_EXERCISE BRIEF_: Copy all entries exactly.

Stored data entries:
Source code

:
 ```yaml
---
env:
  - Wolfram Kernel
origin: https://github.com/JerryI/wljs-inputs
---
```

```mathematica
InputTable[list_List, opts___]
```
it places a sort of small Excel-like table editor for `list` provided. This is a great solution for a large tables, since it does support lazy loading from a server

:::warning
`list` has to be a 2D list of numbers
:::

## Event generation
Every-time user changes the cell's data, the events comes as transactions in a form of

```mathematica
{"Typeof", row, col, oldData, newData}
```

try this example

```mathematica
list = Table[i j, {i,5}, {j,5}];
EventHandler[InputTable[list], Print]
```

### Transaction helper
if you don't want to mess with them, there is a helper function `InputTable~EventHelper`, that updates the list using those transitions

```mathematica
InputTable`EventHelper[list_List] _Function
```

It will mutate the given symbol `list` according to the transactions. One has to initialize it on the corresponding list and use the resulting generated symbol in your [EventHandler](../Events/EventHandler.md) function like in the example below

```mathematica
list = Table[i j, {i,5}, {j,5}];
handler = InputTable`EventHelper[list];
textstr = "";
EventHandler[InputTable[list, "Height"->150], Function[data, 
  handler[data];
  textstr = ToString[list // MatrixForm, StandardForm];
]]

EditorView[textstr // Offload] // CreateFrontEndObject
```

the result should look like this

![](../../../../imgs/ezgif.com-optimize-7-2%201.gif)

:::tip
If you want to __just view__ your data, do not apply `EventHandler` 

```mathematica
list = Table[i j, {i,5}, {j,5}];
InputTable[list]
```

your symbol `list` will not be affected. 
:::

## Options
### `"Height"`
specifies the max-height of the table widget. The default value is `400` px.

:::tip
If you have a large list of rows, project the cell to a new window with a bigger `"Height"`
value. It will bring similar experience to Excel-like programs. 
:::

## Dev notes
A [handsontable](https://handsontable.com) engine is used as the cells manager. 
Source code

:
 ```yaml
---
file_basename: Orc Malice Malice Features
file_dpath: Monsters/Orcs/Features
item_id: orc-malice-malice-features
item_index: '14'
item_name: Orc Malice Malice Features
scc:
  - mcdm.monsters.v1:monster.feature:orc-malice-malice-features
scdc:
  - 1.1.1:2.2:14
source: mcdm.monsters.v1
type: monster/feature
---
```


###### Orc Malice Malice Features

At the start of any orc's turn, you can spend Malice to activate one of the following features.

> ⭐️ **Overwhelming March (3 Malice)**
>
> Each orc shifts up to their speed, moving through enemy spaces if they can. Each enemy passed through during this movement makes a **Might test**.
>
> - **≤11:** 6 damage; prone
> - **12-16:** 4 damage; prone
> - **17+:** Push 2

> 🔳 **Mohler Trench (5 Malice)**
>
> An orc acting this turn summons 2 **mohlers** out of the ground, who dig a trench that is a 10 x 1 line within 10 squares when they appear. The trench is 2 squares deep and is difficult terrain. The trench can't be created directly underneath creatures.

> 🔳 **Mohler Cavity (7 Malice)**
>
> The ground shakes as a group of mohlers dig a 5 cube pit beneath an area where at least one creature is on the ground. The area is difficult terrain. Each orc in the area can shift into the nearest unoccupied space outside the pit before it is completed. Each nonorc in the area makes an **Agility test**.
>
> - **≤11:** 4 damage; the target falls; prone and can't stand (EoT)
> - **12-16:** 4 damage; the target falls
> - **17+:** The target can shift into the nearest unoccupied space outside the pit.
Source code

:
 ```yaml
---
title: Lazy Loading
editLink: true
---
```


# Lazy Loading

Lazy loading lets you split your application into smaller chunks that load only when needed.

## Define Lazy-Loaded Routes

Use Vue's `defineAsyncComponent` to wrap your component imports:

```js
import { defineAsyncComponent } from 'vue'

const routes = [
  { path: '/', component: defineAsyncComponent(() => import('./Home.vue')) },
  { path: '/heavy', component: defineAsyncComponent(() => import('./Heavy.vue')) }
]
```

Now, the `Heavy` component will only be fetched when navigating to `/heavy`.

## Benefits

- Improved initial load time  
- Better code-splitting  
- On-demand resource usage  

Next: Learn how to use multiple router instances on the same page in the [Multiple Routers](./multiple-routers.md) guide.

_ANSWER BELOW_:
Source code

:
 ```yaml
---
env:
  - Wolfram Kernel
origin: https://github.com/JerryI/wljs-inputs
---
```

```mathematica
InputTable[list_List, opts___]
```
it places a sort of small Excel-like table editor for `list` provided. This is a great solution for a large tables, since it does support lazy loading from a server

:::warning
`list` has to be a 2D list of numbers
:::

## Event generation
Every-time user changes the cell's data, the events comes as transactions in a form of

```mathematica
{"Typeof", row, col, oldData, newData}
```

try this example

```mathematica
list = Table[i j, {i,5}, {j,5}];
EventHandler[InputTable[list], Print]
```

### Transaction helper
if you don't want to mess with them, there is a helper function `InputTable~EventHelper`, that updates the list using those transitions

```mathematica
InputTable`EventHelper[list_List] _Function
```

It will mutate the given symbol `list` according to the transactions. One has to initialize it on the corresponding list and use the resulting generated symbol in your [EventHandler](../Events/EventHandler.md) function like in the example below

```mathematica
list = Table[i j, {i,5}, {j,5}];
handler = InputTable`EventHelper[list];
textstr = "";
EventHandler[InputTable[list, "Height"->150], Function[data, 
  handler[data];
  textstr = ToString[list // MatrixForm, StandardForm];
]]

EditorView[textstr // Offload] // CreateFrontEndObject
```

the result should look like this

![](../../../../imgs/ezgif.com-optimize-7-2%201.gif)

:::tip
If you want to __just view__ your data, do not apply `EventHandler` 

```mathematica
list = Table[i j, {i,5}, {j,5}];
InputTable[list]
```

your symbol `list` will not be affected. 
:::

## Options
### `"Height"`
specifies the max-height of the table widget. The default value is `400` px.

:::tip
If you have a large list of rows, project the cell to a new window with a bigger `"Height"`
value. It will bring similar experience to Excel-like programs. 
:::

## Dev notes
A [handsontable](https://handsontable.com) engine is used as the cells manager. 
Source code

:
 ```yaml
---
file_basename: Orc Malice Malice Features
file_dpath: Monsters/Orcs/Features
item_id: orc-malice-malice-features
item_index: '14'
item_name: Orc Malice Malice Features
scc:
  - mcdm.monsters.v1:monster.feature:orc-malice-malice-features
scdc:
  - 1.1.1:2.2:14
source: mcdm.monsters.v1
type: monster/feature
---
```


###### Orc Malice Malice Features

At the start of any orc's turn, you can spend Malice to activate one of the following features.

> ⭐️ **Overwhelming March (3 Malice)**
>
> Each orc shifts up to their speed, moving through enemy spaces if they can. Each enemy passed through during this movement makes a **Might test**.
>
> - **≤11:** 6 damage; prone
> - **12-16:** 4 damage; prone
> - **17+:** Push 2

> 🔳 **Mohler Trench (5 Malice)**
>
> An orc acting this turn summons 2 **mohlers** out of the ground, who dig a trench that is a 10 x 1 line within 10 squares when they appear. The trench is 2 squares deep and is difficult terrain. The trench can't be created directly underneath creatures.

> 🔳 **Mohler Cavity (7 Malice)**
>
> The ground shakes as a group of mohlers dig a 5 cube pit beneath an area where at least one creature is on the ground. The area is difficult terrain. Each orc in the area can shift into the nearest unoccupied space outside the pit before it is completed. Each nonorc in the area makes an **Agility test**.
>
> - **≤11:** 4 damage; the target falls; prone and can't stand (EoT)
> - **12-16:** 4 damage; the target falls
> - **17+:** The target can shift into the nearest unoccupied space outside the pit.
Source code

:
 ```yaml
---
title: Lazy Loading
editLink: true
---
```


# Lazy Loading

Lazy loading lets you split your application into smaller chunks that load only when needed.

## Define Lazy-Loaded Routes

Use Vue's `defineAsyncComponent` to wrap your component imports:

```js
import { defineAsyncComponent } from 'vue'

const routes = [
  { path: '/', component: defineAsyncComponent(() => import('./Home.vue')) },
  { path: '/heavy', component: defineAsyncComponent(() => import('./Heavy.vue')) }
]
```

Now, the `Heavy` component will only be fetched when navigating to `/heavy`.

## Benefits

- Improved initial load time  
- Better code-splitting  
- On-demand resource usage  

Next: Learn how to use multiple router instances on the same page in the [Multiple Routers](./multiple-routers.md) guide.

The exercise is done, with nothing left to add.